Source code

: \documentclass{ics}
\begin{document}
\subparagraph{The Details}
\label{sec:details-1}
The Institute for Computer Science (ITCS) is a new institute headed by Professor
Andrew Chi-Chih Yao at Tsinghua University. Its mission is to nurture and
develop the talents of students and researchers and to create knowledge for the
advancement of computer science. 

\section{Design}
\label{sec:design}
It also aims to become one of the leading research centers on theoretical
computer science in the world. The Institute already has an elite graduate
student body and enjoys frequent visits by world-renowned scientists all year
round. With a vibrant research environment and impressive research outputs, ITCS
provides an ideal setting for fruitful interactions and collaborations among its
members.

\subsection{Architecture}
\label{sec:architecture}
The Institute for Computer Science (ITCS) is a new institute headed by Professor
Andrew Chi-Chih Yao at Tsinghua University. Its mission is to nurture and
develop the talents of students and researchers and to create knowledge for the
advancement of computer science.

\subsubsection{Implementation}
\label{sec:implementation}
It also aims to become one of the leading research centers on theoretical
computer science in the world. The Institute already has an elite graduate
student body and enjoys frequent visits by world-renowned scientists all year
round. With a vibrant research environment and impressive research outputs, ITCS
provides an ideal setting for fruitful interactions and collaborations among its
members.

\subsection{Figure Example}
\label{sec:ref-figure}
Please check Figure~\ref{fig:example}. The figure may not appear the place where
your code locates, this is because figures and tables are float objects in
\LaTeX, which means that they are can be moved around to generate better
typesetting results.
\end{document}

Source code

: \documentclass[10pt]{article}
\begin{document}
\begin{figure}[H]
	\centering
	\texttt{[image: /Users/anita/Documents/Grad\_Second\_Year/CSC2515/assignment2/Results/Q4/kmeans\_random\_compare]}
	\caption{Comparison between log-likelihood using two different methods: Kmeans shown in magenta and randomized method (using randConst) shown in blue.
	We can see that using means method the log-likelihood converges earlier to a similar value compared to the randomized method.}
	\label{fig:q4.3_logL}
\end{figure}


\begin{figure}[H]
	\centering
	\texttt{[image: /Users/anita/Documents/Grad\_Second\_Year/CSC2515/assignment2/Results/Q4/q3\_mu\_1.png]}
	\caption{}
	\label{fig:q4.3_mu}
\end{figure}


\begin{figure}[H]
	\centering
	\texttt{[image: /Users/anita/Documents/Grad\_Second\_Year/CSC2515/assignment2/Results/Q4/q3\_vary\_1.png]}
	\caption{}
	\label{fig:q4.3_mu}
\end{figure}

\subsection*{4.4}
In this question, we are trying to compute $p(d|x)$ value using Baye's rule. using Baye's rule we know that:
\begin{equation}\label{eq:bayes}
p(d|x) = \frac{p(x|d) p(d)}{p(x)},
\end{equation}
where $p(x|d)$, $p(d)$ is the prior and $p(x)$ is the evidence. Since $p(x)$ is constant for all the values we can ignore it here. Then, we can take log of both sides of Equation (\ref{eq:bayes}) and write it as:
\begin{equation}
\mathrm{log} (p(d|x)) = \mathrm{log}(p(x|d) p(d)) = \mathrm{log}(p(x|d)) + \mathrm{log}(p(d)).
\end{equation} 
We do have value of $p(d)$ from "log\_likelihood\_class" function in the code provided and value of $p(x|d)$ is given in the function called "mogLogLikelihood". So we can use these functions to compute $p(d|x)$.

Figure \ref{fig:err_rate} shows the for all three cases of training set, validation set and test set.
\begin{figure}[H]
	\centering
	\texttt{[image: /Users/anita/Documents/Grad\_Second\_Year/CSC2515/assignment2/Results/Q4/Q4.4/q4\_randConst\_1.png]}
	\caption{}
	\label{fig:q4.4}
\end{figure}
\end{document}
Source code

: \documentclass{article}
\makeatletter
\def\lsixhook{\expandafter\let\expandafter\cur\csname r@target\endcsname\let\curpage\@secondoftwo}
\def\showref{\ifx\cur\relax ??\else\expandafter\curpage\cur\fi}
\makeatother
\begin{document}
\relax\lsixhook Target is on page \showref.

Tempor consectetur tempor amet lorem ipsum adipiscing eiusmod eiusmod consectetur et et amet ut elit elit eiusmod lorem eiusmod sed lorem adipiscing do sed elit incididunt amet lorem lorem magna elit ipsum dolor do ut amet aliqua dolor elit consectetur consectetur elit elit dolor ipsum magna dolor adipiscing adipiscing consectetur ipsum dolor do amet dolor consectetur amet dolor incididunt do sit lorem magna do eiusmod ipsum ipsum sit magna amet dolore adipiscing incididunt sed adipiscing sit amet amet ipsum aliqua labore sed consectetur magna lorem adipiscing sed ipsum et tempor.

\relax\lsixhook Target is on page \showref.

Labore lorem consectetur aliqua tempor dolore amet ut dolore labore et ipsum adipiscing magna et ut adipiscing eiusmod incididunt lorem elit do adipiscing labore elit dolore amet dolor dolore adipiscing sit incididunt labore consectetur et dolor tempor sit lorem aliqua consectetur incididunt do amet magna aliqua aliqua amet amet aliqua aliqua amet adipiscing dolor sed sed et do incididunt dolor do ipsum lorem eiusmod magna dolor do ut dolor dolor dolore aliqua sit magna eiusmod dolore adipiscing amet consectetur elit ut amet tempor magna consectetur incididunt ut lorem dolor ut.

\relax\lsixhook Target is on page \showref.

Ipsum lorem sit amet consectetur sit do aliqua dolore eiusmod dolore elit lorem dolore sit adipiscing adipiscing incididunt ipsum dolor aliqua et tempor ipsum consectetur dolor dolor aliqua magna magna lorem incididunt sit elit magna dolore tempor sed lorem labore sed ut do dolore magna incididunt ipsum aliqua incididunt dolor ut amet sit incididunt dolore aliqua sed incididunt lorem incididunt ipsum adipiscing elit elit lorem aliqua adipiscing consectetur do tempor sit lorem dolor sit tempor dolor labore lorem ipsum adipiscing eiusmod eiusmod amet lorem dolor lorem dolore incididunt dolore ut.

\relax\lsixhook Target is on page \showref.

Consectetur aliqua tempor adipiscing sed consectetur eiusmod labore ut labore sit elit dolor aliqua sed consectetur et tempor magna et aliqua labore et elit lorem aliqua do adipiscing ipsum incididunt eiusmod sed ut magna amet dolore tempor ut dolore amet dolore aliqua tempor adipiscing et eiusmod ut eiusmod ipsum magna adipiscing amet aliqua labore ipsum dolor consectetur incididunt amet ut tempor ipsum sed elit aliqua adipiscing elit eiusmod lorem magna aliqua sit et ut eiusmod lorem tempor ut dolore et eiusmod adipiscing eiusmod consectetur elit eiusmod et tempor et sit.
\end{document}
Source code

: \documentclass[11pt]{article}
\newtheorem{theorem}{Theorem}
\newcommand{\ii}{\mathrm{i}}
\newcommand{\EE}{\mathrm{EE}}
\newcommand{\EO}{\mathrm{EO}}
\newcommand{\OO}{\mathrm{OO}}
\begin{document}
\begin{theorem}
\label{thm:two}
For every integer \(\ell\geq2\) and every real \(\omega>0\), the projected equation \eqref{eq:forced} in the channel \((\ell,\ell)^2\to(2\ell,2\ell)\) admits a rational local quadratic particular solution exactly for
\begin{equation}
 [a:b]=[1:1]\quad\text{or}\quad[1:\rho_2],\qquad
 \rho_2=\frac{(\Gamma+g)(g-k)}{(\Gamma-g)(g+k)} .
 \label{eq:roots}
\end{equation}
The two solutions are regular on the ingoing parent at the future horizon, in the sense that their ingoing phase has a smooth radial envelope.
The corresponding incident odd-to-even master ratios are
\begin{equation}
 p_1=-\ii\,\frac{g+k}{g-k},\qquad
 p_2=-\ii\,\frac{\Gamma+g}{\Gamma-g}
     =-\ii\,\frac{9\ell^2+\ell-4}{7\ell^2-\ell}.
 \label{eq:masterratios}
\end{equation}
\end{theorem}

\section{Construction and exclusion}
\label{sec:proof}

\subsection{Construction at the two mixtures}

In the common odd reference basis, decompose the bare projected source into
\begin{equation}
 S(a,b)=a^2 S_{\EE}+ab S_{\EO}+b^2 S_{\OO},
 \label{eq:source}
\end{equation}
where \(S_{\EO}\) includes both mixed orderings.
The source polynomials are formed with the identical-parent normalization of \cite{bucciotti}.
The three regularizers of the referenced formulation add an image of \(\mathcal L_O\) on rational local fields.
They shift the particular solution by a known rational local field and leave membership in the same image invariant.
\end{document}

· · · · ·

- TASK ITEM
All lines that include the word "randomized" must be copied from the material above.

- RESPONSE AREA
	\caption{Comparison between log-likelihood using two different methods: Kmeans shown in magenta and randomized method (using randConst) shown in blue.
	We can see that using means method the log-likelihood converges earlier to a similar value compared to the randomized method.}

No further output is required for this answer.